Living with art at home is not the same as looking at art in a museum, and it isn’t just a matter of the difference between private and public ownership. I’ve had many perception-altering experiences in art museums over the years--that’s one reason I go to them--but nothing quite like an encounter I had at home.

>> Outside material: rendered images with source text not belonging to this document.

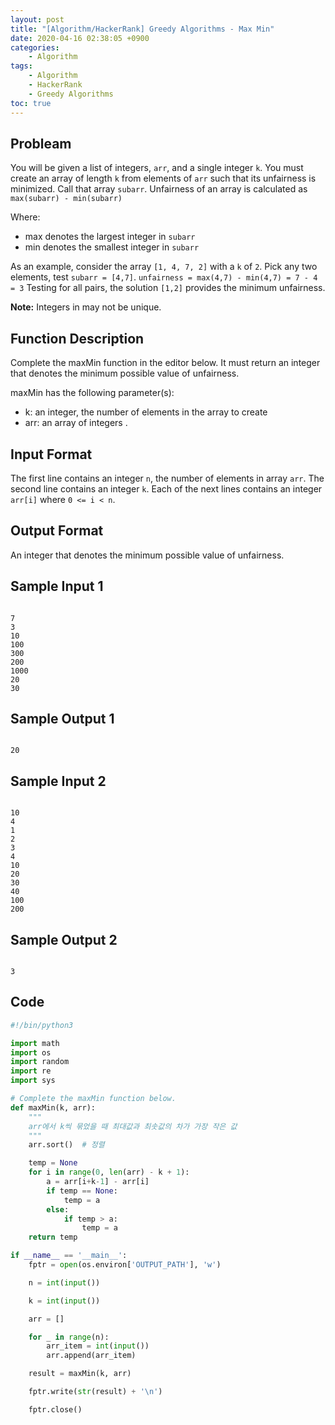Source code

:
 ```yaml
---
layout: post
title: "[Algorithm/HackerRank] Greedy Algorithms - Max Min"
date: 2020-04-16 02:38:05 +0900
categories: 
    - Algorithm
tags:
    - Algorithm
    - HackerRank
    - Greedy Algorithms
toc: true
---
```


<!-- more -->


## Probleam
You will be given a list of integers, `arr`, and a single integer `k`. You must create an array of length `k` from elements of `arr` such that its unfairness is minimized. Call that array `subarr`. Unfairness of an array is calculated as `max(subarr) - min(subarr)`

Where:
- max denotes the largest integer in `subarr`
- min denotes the smallest integer in `subarr`

As an example, consider the array `[1, 4, 7, 2]` with a `k` of `2`. Pick any two elements, test `subarr = [4,7]`.
`unfairness = max(4,7) - min(4,7) = 7 - 4 = 3`
Testing for all pairs, the solution `[1,2]` provides the minimum unfairness.

**Note:** Integers in  may not be unique.

## Function Description
Complete the maxMin function in the editor below. It must return an integer that denotes the minimum possible value of unfairness.

maxMin has the following parameter(s):
- k: an integer, the number of elements in the array to create
- arr: an array of integers .

## Input Format
The first line contains an integer `n`, the number of elements in array `arr`.
The second line contains an integer `k`.
Each of the next  lines contains an integer `arr[i]` where `0 <= i < n`.

## Output Format
An integer that denotes the minimum possible value of unfairness.

## Sample Input 1
```

7
3
10
100
300
200
1000
20
30
```


## Sample Output 1
```

20
```


## Sample Input 2
```

10
4
1
2
3
4
10
20
30
40
100
200
```


## Sample Output 2
```

3
```


## Code

```python
#!/bin/python3

import math
import os
import random
import re
import sys

# Complete the maxMin function below.
def maxMin(k, arr):
    """
    arr에서 k씩 묶었을 때 최대값과 최솟값의 차가 가장 작은 값
    """
    arr.sort()  # 정렬

    temp = None
    for i in range(0, len(arr) - k + 1):
        a = arr[i+k-1] - arr[i]
        if temp == None:
            temp = a
        else:
            if temp > a:
                temp = a
    return temp

if __name__ == '__main__':
    fptr = open(os.environ['OUTPUT_PATH'], 'w')

    n = int(input())

    k = int(input())

    arr = []

    for _ in range(n):
        arr_item = int(input())
        arr.append(arr_item)

    result = maxMin(k, arr)

    fptr.write(str(result) + '\n')

    fptr.close()
```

Returning to L.A. from the celebrated 1980 Picasso retrospective at New York’s Museum of Modern Art, I sat down at my desk and promptly felt a small earthquake in my head. Hanging in my office at home was a framed piece of wallpaper that Andy Warhol had designed for an outlandish exhibition in 1966, when Pop art was gaily exploding aesthetic conventions. I’d been toting the wallpaper around to various domiciles since stumbling upon it at a strip-mall junk shop in Toledo, Ohio, in 1973. The shocking pink portrait of a Jersey cow against a bright banana-yellow background had appealed to me for many reasons. But one thing always left me puzzled: Why a cow? Of all the photographic subjects Warhol could have silk-screened on his notorious wallpaper, why did he choose a cow? Sitting at my desk, tired but exhilarated after the museum trip, my angle of vision on the world suddenly shifted a degree or two.

“Toro,” I thought.

Picasso had used the image of the bull, so pervasive in the traditional rituals of Spanish life, as a surrogate for his own dramatic and voracious appetites. Bulls were everywhere in the museum show--in Picasso’s paintings, etchings, drawings and sculptures. Warhol, an effeminate homosexual trying to stake an ambitious claim in a pre-Stonewall art world almost as socially repressive as mainstream society, had obviously chosen the bull’s feminine mate to be his own subversive surrogate. A joke on Picasso-style machismo, the cow is a coded self-portrait. With the intensity of a comic book Pow!, my take on Warhol’s work--in fact, my comprehension of the entire subject of Pop art themes in the 1960s--changed in an instant.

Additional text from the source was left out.